Chapter 9: Context, History, and Compaction

Why Context Management Exists

The model does not see the whole repository or the whole past conversation. It sees the prompt assembled for the current request. Context management decides what survives into that prompt.

The job has four parts:

  • Preserve enough history for the model to reason.
  • Keep tool-call and tool-result pairs valid.
  • Summarize or remove old content before the context window is exceeded.
  • Avoid sending irrelevant output that distracts the model.

The Basic History Problem

Tool use creates structured history, not just chat messages:

history = [
    {"role": "user", "content": "Fix the tests"},
    {"role": "assistant", "tool_call": {"id": "1", "name": "shell"}},
    {"role": "tool", "tool_call_id": "1", "content": "test failure..."},
    {"role": "assistant", "content": "I found the failing module."},
]

If compaction removes the assistant tool call but keeps the tool result, the next model request may be invalid or confusing. Good context managers preserve these relationships.

Codex: Normalized Prompt History

Codex keeps a structured history of response items. Before a model request, the history is converted into prompt-ready items. That conversion can remove unsupported items, normalize tool-call pairs, filter images depending on model capabilities, and include compacted summaries.

Codex Prompt Preparation

def codex_history_for_prompt(history, model_capabilities):
    items = []

    for item in history.items:
        if item.is_internal_event:
            continue

        if item.is_image and not model_capabilities.supports_images:
            continue

        items.append(normalize_item(item))

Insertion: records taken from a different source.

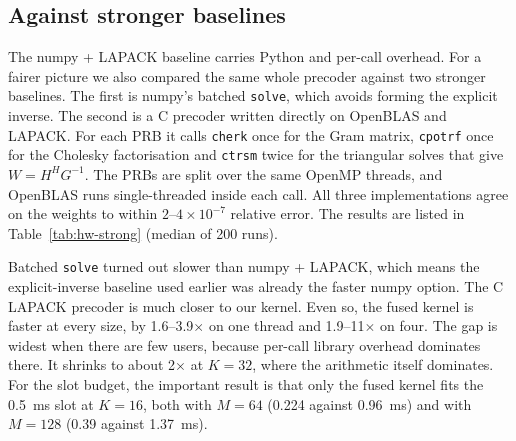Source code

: \subsection{Against stronger baselines}

The numpy + LAPACK baseline carries Python and per-call overhead. For a fairer picture we also compared the same whole precoder against two stronger baselines. The first is numpy's batched \texttt{solve}, which avoids forming the explicit inverse. The second is a C precoder written directly on OpenBLAS and LAPACK. For each PRB it calls \texttt{cherk} once for the Gram matrix, \texttt{cpotrf} once for the Cholesky factorisation and \texttt{ctrsm} twice for the triangular solves that give $W = H^H G^{-1}$. The PRBs are split over the same OpenMP threads, and OpenBLAS runs single-threaded inside each call. All three implementations agree on the weights to within $2$--$4\times10^{-7}$ relative error. The results are listed in Table~\ref{tab:hw-strong} (median of 200 runs).

\begin{table}[H]
\caption{Whole-precoder time per slot against stronger baselines (273 PRBs, complex64, same 4-core AVX-512 Xeon).}
\label{tab:hw-strong}
\centering\small
{}
\end{table}

Batched \texttt{solve} turned out slower than numpy + LAPACK, which means the explicit-inverse baseline used earlier was already the faster numpy option. The C LAPACK precoder is much closer to our kernel. Even so, the fused kernel is faster at every size, by 1.6--3.9$\times$ on one thread and 1.9--11$\times$ on four. The gap is widest when there are few users, because per-call library overhead dominates there. It shrinks to about 2$\times$ at $K = 32$, where the arithmetic itself dominates. For the slot budget, the important result is that only the fused kernel fits the 0.5~ms slot at $K = 16$, both with $M = 64$ (0.224 against 0.96~ms) and with $M = 128$ (0.39 against 1.37~ms).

    items = repair_tool_call_pairs(items)
    items = apply_compaction_markers(items)
    return items

Codex also tracks token estimates and can compact before sampling. The important design is that prompt preparation is a controlled projection of session history, not a blind dump.

Claw: Session Messages And Heuristic Compaction

Claw stores session messages with roles and content blocks such as text, thinking, tool use, and tool result. Sessions are persisted as JSONL, which makes resume and audit straightforward.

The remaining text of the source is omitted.